**DESCRIPTION OF THE TASK:** How many lines within the records include the word "documentclass"? Only that number should be given.

[Records contained in a dataset]
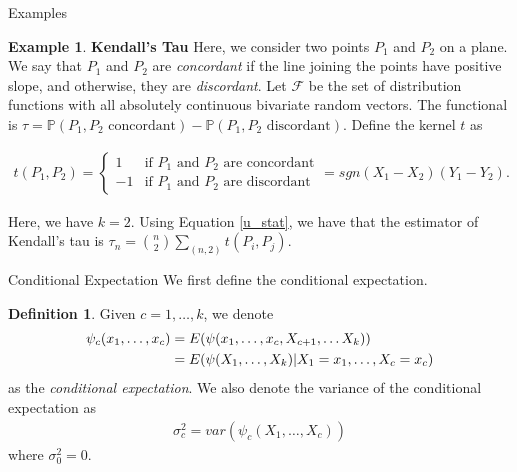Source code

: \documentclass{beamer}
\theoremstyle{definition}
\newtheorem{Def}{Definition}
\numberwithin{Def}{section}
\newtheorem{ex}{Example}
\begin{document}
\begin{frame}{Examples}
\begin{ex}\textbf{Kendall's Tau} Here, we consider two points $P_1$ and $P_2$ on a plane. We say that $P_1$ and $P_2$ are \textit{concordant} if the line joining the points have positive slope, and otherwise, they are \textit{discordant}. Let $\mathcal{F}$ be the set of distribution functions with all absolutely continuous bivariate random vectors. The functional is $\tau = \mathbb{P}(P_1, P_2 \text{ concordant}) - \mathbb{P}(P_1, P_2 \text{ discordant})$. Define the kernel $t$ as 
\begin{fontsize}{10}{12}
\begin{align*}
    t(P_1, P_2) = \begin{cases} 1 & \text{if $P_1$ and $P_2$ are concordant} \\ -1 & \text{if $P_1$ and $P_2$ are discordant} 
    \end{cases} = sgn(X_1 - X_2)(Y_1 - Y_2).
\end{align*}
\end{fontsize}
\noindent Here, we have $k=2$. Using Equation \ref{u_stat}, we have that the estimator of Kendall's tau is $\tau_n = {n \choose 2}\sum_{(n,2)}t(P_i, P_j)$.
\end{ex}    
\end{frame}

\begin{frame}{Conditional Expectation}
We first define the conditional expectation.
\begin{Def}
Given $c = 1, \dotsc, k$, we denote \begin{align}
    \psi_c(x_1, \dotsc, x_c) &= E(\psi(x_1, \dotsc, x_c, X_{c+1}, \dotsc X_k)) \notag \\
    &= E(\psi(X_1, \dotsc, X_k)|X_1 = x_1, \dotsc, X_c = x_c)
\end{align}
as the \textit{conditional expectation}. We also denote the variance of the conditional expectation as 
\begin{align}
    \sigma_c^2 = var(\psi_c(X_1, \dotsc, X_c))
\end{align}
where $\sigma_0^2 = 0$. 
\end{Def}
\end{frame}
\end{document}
* * *
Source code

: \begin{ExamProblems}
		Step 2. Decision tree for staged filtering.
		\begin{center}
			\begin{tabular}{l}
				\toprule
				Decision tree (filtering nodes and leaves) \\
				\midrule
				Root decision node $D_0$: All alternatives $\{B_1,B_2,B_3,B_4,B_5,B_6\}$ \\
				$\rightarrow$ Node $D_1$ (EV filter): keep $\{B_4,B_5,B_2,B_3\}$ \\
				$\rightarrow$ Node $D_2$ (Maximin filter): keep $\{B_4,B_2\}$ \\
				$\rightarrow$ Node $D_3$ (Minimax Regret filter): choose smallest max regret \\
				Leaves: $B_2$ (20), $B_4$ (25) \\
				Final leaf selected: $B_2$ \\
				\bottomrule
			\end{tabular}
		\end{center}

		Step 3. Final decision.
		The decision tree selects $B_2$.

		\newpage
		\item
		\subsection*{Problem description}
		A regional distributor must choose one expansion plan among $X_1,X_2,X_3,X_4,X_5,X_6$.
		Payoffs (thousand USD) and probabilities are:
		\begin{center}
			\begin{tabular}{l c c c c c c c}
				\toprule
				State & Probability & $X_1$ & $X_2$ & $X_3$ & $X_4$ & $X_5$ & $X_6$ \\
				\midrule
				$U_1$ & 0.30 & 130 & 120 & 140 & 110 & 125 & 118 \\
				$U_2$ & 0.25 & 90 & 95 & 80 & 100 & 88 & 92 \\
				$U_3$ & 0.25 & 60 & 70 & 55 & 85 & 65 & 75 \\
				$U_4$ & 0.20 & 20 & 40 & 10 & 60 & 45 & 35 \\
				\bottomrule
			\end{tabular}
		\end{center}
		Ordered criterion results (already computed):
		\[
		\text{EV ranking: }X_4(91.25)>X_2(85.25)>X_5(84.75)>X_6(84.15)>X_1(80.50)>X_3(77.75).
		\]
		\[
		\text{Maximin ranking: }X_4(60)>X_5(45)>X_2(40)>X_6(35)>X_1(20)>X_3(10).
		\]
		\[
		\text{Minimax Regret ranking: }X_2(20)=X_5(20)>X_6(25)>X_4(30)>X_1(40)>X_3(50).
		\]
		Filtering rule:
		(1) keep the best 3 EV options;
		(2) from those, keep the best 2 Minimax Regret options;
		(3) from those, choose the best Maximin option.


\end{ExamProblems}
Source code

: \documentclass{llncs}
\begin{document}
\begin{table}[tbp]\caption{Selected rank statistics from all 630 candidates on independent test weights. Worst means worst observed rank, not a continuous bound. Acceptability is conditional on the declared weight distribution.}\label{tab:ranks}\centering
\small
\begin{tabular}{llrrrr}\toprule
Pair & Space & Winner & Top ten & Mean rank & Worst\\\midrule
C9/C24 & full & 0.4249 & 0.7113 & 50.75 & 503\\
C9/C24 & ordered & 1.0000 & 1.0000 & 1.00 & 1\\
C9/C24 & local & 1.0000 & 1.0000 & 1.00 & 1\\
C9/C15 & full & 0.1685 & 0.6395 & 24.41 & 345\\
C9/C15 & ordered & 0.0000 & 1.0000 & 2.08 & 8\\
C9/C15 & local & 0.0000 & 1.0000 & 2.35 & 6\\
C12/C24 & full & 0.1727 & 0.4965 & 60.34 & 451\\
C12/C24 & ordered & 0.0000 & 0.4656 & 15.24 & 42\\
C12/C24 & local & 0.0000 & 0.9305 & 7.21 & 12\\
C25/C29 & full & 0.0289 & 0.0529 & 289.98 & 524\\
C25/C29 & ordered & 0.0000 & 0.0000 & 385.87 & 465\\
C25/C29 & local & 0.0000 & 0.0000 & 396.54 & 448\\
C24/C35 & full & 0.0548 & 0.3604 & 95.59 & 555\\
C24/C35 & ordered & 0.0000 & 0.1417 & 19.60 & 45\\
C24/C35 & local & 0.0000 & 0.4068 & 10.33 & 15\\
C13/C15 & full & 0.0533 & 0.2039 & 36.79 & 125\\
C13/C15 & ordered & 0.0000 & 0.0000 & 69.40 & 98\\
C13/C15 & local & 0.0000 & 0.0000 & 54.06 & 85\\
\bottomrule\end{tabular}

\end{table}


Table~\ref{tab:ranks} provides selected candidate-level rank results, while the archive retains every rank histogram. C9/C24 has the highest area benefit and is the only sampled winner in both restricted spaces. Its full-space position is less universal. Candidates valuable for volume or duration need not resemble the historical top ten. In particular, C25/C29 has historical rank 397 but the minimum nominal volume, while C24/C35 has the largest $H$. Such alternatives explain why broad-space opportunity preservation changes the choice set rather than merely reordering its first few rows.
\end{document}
* * *
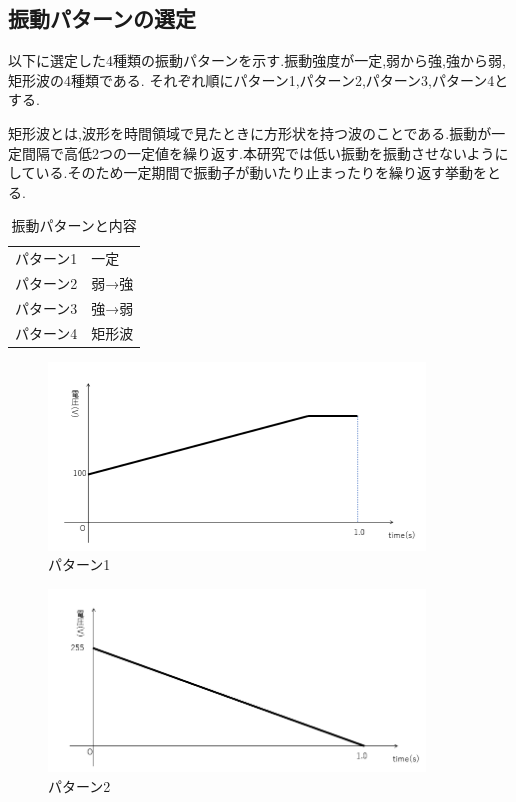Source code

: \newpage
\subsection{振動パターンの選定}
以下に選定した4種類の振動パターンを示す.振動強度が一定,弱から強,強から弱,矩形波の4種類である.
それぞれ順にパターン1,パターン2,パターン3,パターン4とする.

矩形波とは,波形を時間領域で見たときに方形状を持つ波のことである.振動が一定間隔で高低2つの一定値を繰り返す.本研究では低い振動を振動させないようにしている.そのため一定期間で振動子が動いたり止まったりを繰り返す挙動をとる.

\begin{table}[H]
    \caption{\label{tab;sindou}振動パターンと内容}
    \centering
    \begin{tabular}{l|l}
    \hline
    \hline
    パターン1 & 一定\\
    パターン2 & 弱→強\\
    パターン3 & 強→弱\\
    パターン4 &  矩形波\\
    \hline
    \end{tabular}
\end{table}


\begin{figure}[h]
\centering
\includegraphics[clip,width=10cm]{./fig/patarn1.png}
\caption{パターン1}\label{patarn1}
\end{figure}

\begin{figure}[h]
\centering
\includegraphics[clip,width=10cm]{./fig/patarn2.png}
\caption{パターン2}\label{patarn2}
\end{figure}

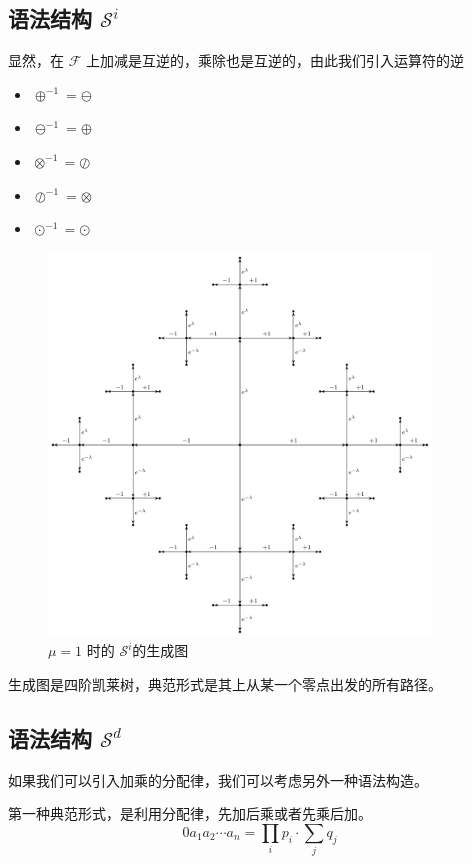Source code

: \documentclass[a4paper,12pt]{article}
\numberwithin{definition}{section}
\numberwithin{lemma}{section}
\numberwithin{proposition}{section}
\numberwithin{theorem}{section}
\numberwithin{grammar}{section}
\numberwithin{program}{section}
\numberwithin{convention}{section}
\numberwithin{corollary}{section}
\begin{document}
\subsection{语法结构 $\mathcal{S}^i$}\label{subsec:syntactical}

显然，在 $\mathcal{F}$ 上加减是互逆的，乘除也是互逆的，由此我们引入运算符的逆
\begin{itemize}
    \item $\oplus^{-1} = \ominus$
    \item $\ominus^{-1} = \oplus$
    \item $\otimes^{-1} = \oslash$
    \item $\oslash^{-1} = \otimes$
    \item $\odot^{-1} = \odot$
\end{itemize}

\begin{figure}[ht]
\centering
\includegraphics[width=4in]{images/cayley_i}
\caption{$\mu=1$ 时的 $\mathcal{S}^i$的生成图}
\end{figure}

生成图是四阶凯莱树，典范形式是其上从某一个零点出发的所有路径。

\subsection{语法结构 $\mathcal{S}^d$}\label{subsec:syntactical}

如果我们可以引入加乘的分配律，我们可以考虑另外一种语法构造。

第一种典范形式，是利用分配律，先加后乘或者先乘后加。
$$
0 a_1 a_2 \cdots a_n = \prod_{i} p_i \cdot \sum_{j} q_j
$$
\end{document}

**OUTPUT FOR THIS TASK:** 3